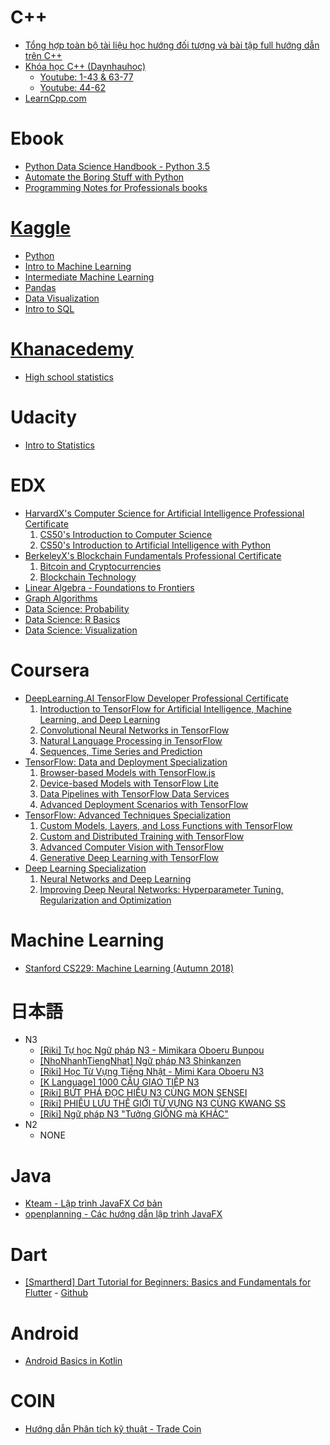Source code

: # C++
- [Tổng hợp toàn bộ tài liệu học hướng đối tượng và bài tập full hướng dẫn trên C++](https://cafedev.vn/tong-hop-toan-bo-tai-lieu-hoc-huong-doi-tuong-va-bai-tap-full-huong-dan-tren-c/)
- [Khóa học C++ (Daynhauhoc)](https://cpp.daynhauhoc.com/)
  - [Youtube: 1-43 & 63-77](https://www.youtube.com/playlist?list=PLyiioioEJSxHVTaeL-ELYy6Io-I8diIVZ)
  - [Youtube: 44-62](https://www.youtube.com/playlist?list=PLyiioioEJSxHr-4yQvc6biuGsiYqPq35F)
- [LearnCpp.com](https://www.learncpp.com/)

# Ebook
- [Python Data Science Handbook - Python 3.5](https://github.com/jakevdp/PythonDataScienceHandbook)
- [Automate the Boring Stuff with Python](https://automatetheboringstuff.com/)
- [Programming Notes for Professionals books](https://goalkicker.com/)

# [Kaggle](https://www.kaggle.com/learn/)
- [Python](https://www.kaggle.com/learn/python)
- [Intro to Machine Learning](https://www.kaggle.com/learn/intro-to-machine-learning)
- [Intermediate Machine Learning](https://www.kaggle.com/learn/intermediate-machine-learning)
- [Pandas](https://www.kaggle.com/learn/pandas)
- [Data Visualization](https://www.kaggle.com/learn/data-visualization)
- [Intro to SQL](https://www.kaggle.com/learn/intro-to-sql)

# [Khanacedemy](https://www.khanacademy.org/)
- [High school statistics](https://www.khanacademy.org/math/probability)

# Udacity
- [Intro to Statistics](https://www.udacity.com/course/intro-to-statistics--st101)

# EDX
- [HarvardX's Computer Science for Artificial Intelligence Professional Certificate](https://www.edx.org/professional-certificate/harvardx-computer-science-for-artifical-intelligence)
  1. [CS50's Introduction to Computer Science](https://www.edx.org/course/introduction-computer-science-harvardx-cs50x)
  2. [CS50's Introduction to Artificial Intelligence with Python](https://www.edx.org/course/cs50s-introduction-to-artificial-intelligence-with-python)
- [BerkeleyX's Blockchain Fundamentals Professional Certificate](https://www.edx.org/professional-certificate/uc-berkeleyx-blockchain-fundamentals)
  1. [Bitcoin and Cryptocurrencies](https://www.edx.org/course/bitcoin-and-cryptocurrencies)
  2. [Blockchain Technology](https://www.edx.org/course/blockchain-technology)
- [Linear Algebra - Foundations to Frontiers](https://www.edx.org/course/linear-algebra-foundations-to-frontiers)
- [Graph Algorithms](https://www.edx.org/course/graph-algorithms)
- [Data Science: Probability](https://www.edx.org/course/data-science-probability)
- [Data Science: R Basics](https://www.edx.org/course/data-science-r-basics)
- [Data Science: Visualization](https://www.edx.org/course/data-science-visualization)

# Coursera
- [DeepLearning.AI TensorFlow Developer Professional Certificate](https://www.coursera.org/professional-certificates/tensorflow-in-practice)
  1. [Introduction to TensorFlow for Artificial Intelligence, Machine Learning, and Deep Learning](https://www.coursera.org/learn/introduction-tensorflow)
  2. [Convolutional Neural Networks in TensorFlow](https://www.coursera.org/learn/convolutional-neural-networks-tensorflow)
  3. [Natural Language Processing in TensorFlow](https://www.coursera.org/learn/natural-language-processing-tensorflow)
  4. [Sequences, Time Series and Prediction](https://www.coursera.org/learn/tensorflow-sequences-time-series-and-prediction)
- [TensorFlow: Data and Deployment Specialization](https://www.coursera.org/specializations/tensorflow-data-and-deployment)
  1. [Browser-based Models with TensorFlow.js](https://www.coursera.org/learn/browser-based-models-tensorflow)
  2. [Device-based Models with TensorFlow Lite](https://www.coursera.org/learn/device-based-models-tensorflow)
  3. [Data Pipelines with TensorFlow Data Services](https://www.coursera.org/learn/data-pipelines-tensorflow)
  4. [Advanced Deployment Scenarios with TensorFlow](https://www.coursera.org/learn/advanced-deployment-scenarios-tensorflow)
- [TensorFlow: Advanced Techniques Specialization](https://www.coursera.org/specializations/tensorflow-advanced-techniques)
  1. [Custom Models, Layers, and Loss Functions with TensorFlow](https://www.coursera.org/learn/custom-models-layers-loss-functions-with-tensorflow)
  2. [Custom and Distributed Training with TensorFlow](https://www.coursera.org/learn/custom-distributed-training-with-tensorflow)
  3. [Advanced Computer Vision with TensorFlow](https://www.coursera.org/learn/advanced-computer-vision-with-tensorflow)
  4. [Generative Deep Learning with TensorFlow](https://www.coursera.org/learn/generative-deep-learning-with-tensorflow)
- [Deep Learning Specialization](https://www.coursera.org/specializations/deep-learning)
  1. [Neural Networks and Deep Learning](https://www.coursera.org/learn/neural-networks-deep-learning)
  2. [Improving Deep Neural Networks: Hyperparameter Tuning, Regularization and Optimization](https://www.coursera.org/learn/deep-neural-network)

# Machine Learning
- [Stanford CS229: Machine Learning (Autumn 2018)](https://www.youtube.com/playlist?list=PLoROMvodv4rMiGQp3WXShtMGgzqpfVfbU)

# 日本語
- N3
  - [[Riki] Tự học Ngữ pháp N3 - Mimikara Oboeru Bunpou](https://www.youtube.com/playlist?list=PLP_AG3822jrkqZ1E0dWgEEEtkQ-mStRMd)
  - [[NhoNhanhTiengNhat] Ngữ pháp N3 Shinkanzen](https://www.youtube.com/playlist?list=PLe8rNdIbkIGgKL7q-ViPVFnUGDwk_hkL_)
  - [[Riki] Học Từ Vựng Tiếng Nhật - Mimi Kara Oboeru N3](https://www.youtube.com/playlist?list=PLU2ApWp_eKA4CQiWIy09RBvR77djS7QVl)
  - [[K Language] 1000 CÂU GIAO TIẾP N3](https://www.youtube.com/watch?v=iP2_5YjRG6M)
  - [[Riki] BỨT PHÁ ĐỌC HIỂU N3 CÙNG MON SENSEI](https://www.youtube.com/playlist?list=PLP_AG3822jrllztbS_rGK_vuq70Ip6lJY)
  - [[Riki] PHIÊU LƯU THẾ GIỚI TỪ VỰNG N3 CÙNG KWANG SS](https://www.youtube.com/playlist?list=PLP_AG3822jrnGODSlDC6qb3oSIPQ2DbHQ)
  - [[Riki] Ngữ pháp N3 "Tưởng GIỐNG mà KHÁC"](https://www.youtube.com/playlist?list=PLP_AG3822jrmPm03hAIBBtKErwzdlQGx8)
- N2
  - NONE

# Java
- [Kteam - Lập trình JavaFX Cơ bản](https://www.howkteam.vn/course/lap-trinh-javafx-co-ban-43)
- [openplanning - Các hướng dẫn lập trình JavaFX](https://openplanning.net/11009/javafx)

# Dart
- [[Smartherd] Dart Tutorial for Beginners: Basics and Fundamentals for Flutter](https://www.youtube.com/playlist?list=PLlxmoA0rQ-LyHW9voBdNo4gEEIh0SjG-q) - [Github](https://github.com/smartherd/darttutorial)

# Android
- [Android Basics in Kotlin](https://developer.android.com/courses/android-basics-kotlin/course)

# COIN
- [Hướng dẫn Phân tích kỹ thuật - Trade Coin](https://www.youtube.com/playlist?list=PL6xxyNiKuShu1Ztk9vhG0LJb9BE_mJhrq)
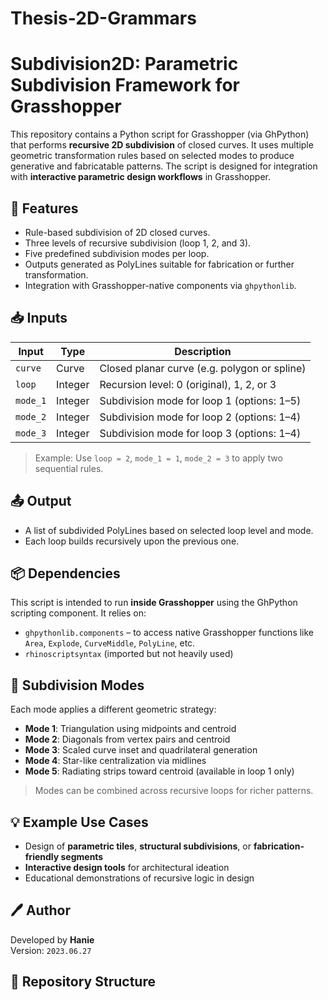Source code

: # Thesis-2D-Grammars
# Subdivision2D: Parametric Subdivision Framework for Grasshopper

This repository contains a Python script for Grasshopper (via GhPython) that performs **recursive 2D subdivision** of closed curves. It uses multiple geometric transformation rules based on selected modes to produce generative and fabricatable patterns. The script is designed for integration with **interactive parametric design workflows** in Grasshopper.

## 🔧 Features

- Rule-based subdivision of 2D closed curves.
- Three levels of recursive subdivision (loop 1, 2, and 3).
- Five predefined subdivision modes per loop.
- Outputs generated as PolyLines suitable for fabrication or further transformation.
- Integration with Grasshopper-native components via `ghpythonlib`.

## 📥 Inputs

| Input     | Type    | Description                                                                 |
|-----------|---------|-----------------------------------------------------------------------------|
| `curve`   | Curve   | Closed planar curve (e.g. polygon or spline)                                |
| `loop`    | Integer | Recursion level: 0 (original), 1, 2, or 3                                    |
| `mode_1`  | Integer | Subdivision mode for loop 1 (options: 1–5)                                   |
| `mode_2`  | Integer | Subdivision mode for loop 2 (options: 1–4)                                   |
| `mode_3`  | Integer | Subdivision mode for loop 3 (options: 1–4)                                   |

> Example: Use `loop = 2`, `mode_1 = 1`, `mode_2 = 3` to apply two sequential rules.

## 📤 Output

- A list of subdivided PolyLines based on selected loop level and mode.
- Each loop builds recursively upon the previous one.

## 📦 Dependencies

This script is intended to run **inside Grasshopper** using the GhPython scripting component. It relies on:
- `ghpythonlib.components` – to access native Grasshopper functions like `Area`, `Explode`, `CurveMiddle`, `PolyLine`, etc.
- `rhinoscriptsyntax` (imported but not heavily used)

## 🧠 Subdivision Modes

Each mode applies a different geometric strategy:
- **Mode 1**: Triangulation using midpoints and centroid
- **Mode 2**: Diagonals from vertex pairs and centroid
- **Mode 3**: Scaled curve inset and quadrilateral generation
- **Mode 4**: Star-like centralization via midlines
- **Mode 5**: Radiating strips toward centroid (available in loop 1 only)

> Modes can be combined across recursive loops for richer patterns.

## 💡 Example Use Cases

- Design of **parametric tiles**, **structural subdivisions**, or **fabrication-friendly segments**
- **Interactive design tools** for architectural ideation
- Educational demonstrations of recursive logic in design

## 🖊 Author

Developed by **Hanie**  
Version: `2023.06.27`

## 📂 Repository Structure

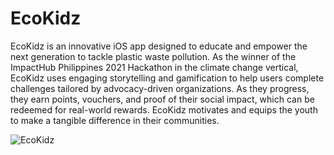 # EcoKidz
EcoKidz is an innovative iOS app designed to educate and empower the next generation to tackle plastic waste pollution. As the winner of the ImpactHub Philippines 2021 Hackathon in the climate change vertical, EcoKidz uses engaging storytelling and gamification to help users complete challenges tailored by advocacy-driven organizations. As they progress, they earn points, vouchers, and proof of their social impact, which can be redeemed for real-world rewards. EcoKidz motivates and equips the youth to make a tangible difference in their communities.


![EcoKidz](https://github.com/user-attachments/assets/2722ae1d-e738-41b7-b340-e2516bc8aad3)
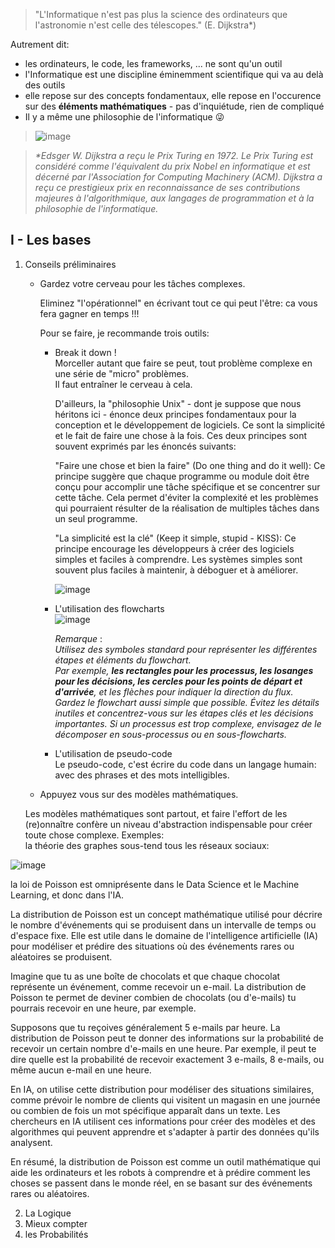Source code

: > "L'Informatique n'est pas plus la science des ordinateurs que l'astronomie n'est celle des télescopes." (E. Dijkstra*)  
  
Autrement dit:  
* les ordinateurs, le code, les frameworks, ... ne sont qu'un outil  
* l'Informatique est une discipline éminemment scientifique qui va au delà des outils  
* elle repose sur des concepts fondamentaux, elle repose en l'occurence sur des **éléments mathématiques** - pas d'inquiétude, rien de compliqué    
* Il y a même une philosophie de l'informatique &#128540;
> ![image](https://user-images.githubusercontent.com/5098596/229406392-28655a4f-18ce-4473-a4fa-7e3e04813c8c.png)

> *\*Edsger W. Dijkstra a reçu le Prix Turing en 1972. Le Prix Turing est considéré comme l'équivalent du prix Nobel en informatique et est décerné par l'Association for Computing Machinery (ACM). Dijkstra a reçu ce prestigieux prix en reconnaissance de ses contributions majeures à l'algorithmique, aux langages de programmation et à la philosophie de l'informatique.*  

## I - Les bases  

1. Conseils préliminaires  
   * Gardez votre cerveau pour les tâches complexes.   
     
     Eliminez "l'opérationnel" en écrivant tout ce qui peut l'être: ca vous fera gagner en temps !!!  
     
     Pour se faire, je recommande trois outils: 
     * Break it down !  
       Morceller autant que faire se peut, tout problème complexe en une série de "micro" problèmes.  
       Il faut entraîner le cerveau à cela.   
     
       D'ailleurs, la "philosophie Unix" - dont je suppose que nous héritons ici - énonce deux principes fondamentaux pour la conception et le développement de logiciels. Ce sont la simplicité et le fait de faire une chose à la fois. Ces deux principes sont souvent exprimés par les énoncés suivants:

       "Faire une chose et bien la faire" (Do one thing and do it well): Ce principe suggère que chaque programme ou module doit être conçu pour accomplir une tâche spécifique et se concentrer sur cette tâche. Cela permet d'éviter la complexité et les problèmes qui pourraient résulter de la réalisation de multiples tâches dans un seul programme.  

       "La simplicité est la clé" (Keep it simple, stupid - KISS): Ce principe encourage les développeurs à créer des logiciels simples et faciles à comprendre. Les systèmes simples sont souvent plus faciles à maintenir, à déboguer et à améliorer.  
       
       ![image](https://user-images.githubusercontent.com/5098596/229467425-d78bdb7e-4f52-4afd-9bca-33fb6e03aa9c.png)

       
     * L'utilisation des flowcharts    
       ![image](https://user-images.githubusercontent.com/5098596/229406972-721bc86b-3dad-497d-9c86-8c88812a08c4.png)
       
       *Remarque* :   
       *Utilisez des symboles standard pour représenter les différentes étapes et éléments du flowchart.  
        Par exemple, **les rectangles pour les processus, les losanges pour les décisions, les cercles pour les points de départ et d'arrivée**, et les flèches pour indiquer la direction du flux.  
        Gardez le flowchart aussi simple que possible. Évitez les détails inutiles et concentrez-vous sur les étapes clés et les décisions importantes. Si un processus est trop complexe, envisagez de le décomposer en sous-processus ou en sous-flowcharts.*    
        
       
     * L'utilisation de pseudo-code   
       Le pseudo-code, c'est écrire du code dans un langage humain: avec des phrases et des mots intelligibles.  
     
   * Appuyez vous sur des modèles mathématiques.  
   
   Les modèles mathématiques sont partout, et faire l'effort de les (re)onnaître confère un niveau d'abstraction indispensable pour créer toute chose complexe. 
   Exemples:  
   la théorie des graphes sous-tend tous les réseaux sociaux:  

![image](https://user-images.githubusercontent.com/5098596/229405645-cec2efbd-773b-4daa-9fcb-cf37d969ebcc.png)

   la loi de Poisson est omniprésente dans le Data Science et le Machine Learning, et donc dans l'IA.  
   
   La distribution de Poisson est un concept mathématique utilisé pour décrire le nombre d'événements qui se produisent dans un intervalle de temps ou d'espace fixe. Elle est utile dans le domaine de l'intelligence artificielle (IA) pour modéliser et prédire des situations où des événements rares ou aléatoires se produisent.  

   Imagine que tu as une boîte de chocolats et que chaque chocolat représente un événement, comme recevoir un e-mail. La distribution de Poisson te permet de deviner combien de chocolats (ou d'e-mails) tu pourrais recevoir en une heure, par exemple.  

   Supposons que tu reçoives généralement 5 e-mails par heure. La distribution de Poisson peut te donner des informations sur la probabilité de recevoir un certain nombre d'e-mails en une heure. Par exemple, il peut te dire quelle est la probabilité de recevoir exactement 3 e-mails, 8 e-mails, ou même aucun e-mail en une heure.  

   En IA, on utilise cette distribution pour modéliser des situations similaires, comme prévoir le nombre de clients qui visitent un magasin en une journée ou combien de fois un mot spécifique apparaît dans un texte. Les chercheurs en IA utilisent ces informations pour créer des modèles et des algorithmes qui peuvent apprendre et s'adapter à partir des données qu'ils analysent.  

   En résumé, la distribution de Poisson est comme un outil mathématique qui aide les ordinateurs et les robots à comprendre et à prédire comment les choses se passent dans le monde réel, en se basant sur des événements rares ou aléatoires.   


2. La Logique   
3. Mieux compter  
4. les Probabilités
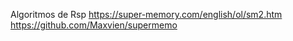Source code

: 

Algoritmos de Rsp
https://super-memory.com/english/ol/sm2.htm
https://github.com/Maxvien/supermemo
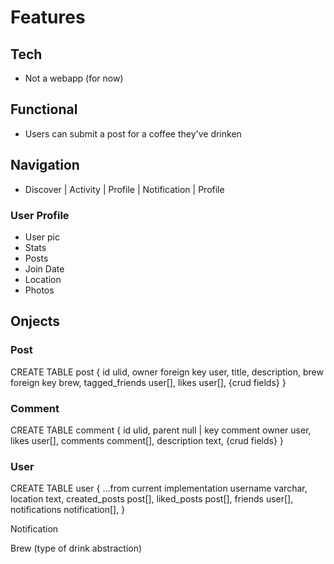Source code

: # Features

## Tech

- Not a webapp (for now)

## Functional

- Users can submit a post for a coffee they've drinken

## Navigation

- Discover | Activity | Profile | Notification | Profile

### User Profile

- User pic
- Stats
- Posts
- Join Date
- Location
- Photos

## Onjects

### Post

CREATE TABLE post {
    id ulid,
    owner foreign key user,
    title,
    description,
    brew foreign key brew,
    tagged_friends user[],
    likes user[],
    {crud fields}
}

### Comment

CREATE TABLE comment {
    id ulid,
    parent null | key comment
    owner user,
    likes user[],
    comments comment[],
    description text,
    {crud fields}
}


### User

CREATE TABLE user {
    ...from current implementation
    username varchar,
    location text,
    created_posts post[],
    liked_posts post[],
    friends user[],
    notifications notification[],
}


Notification

Brew (type of drink abstraction)
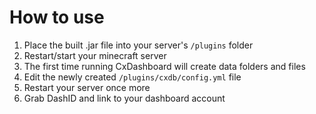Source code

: # How to use

1. Place the built .jar file into your server's `/plugins` folder
2. Restart/start your minecraft server
3. The first time running CxDashboard will create data folders and files
4. Edit the newly created `/plugins/cxdb/config.yml` file
5. Restart your server once more
6. Grab DashID and link to your dashboard account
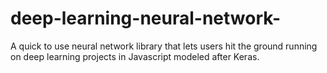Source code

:# deep-learning-neural-network-
A quick to use neural network library that lets users hit the ground running on deep learning projects in Javascript modeled after Keras.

PROBLEM STATEMENT
Starting at the line that contains "Pour se faire, je" and stopping after the line that contains "dont je suppose", write out every line exactly as it appears above, and no other line.

EXERCISE RESPONSE
     Pour se faire, je recommande trois outils: 
     * Break it down !  
       Morceller autant que faire se peut, tout problème complexe en une série de "micro" problèmes.  
       Il faut entraîner le cerveau à cela.   
     
       D'ailleurs, la "philosophie Unix" - dont je suppose que nous héritons ici - énonce deux principes fondamentaux pour la conception et le développement de logiciels. Ce sont la simplicité et le fait de faire une chose à la fois. Ces deux principes sont souvent exprimés par les énoncés suivants:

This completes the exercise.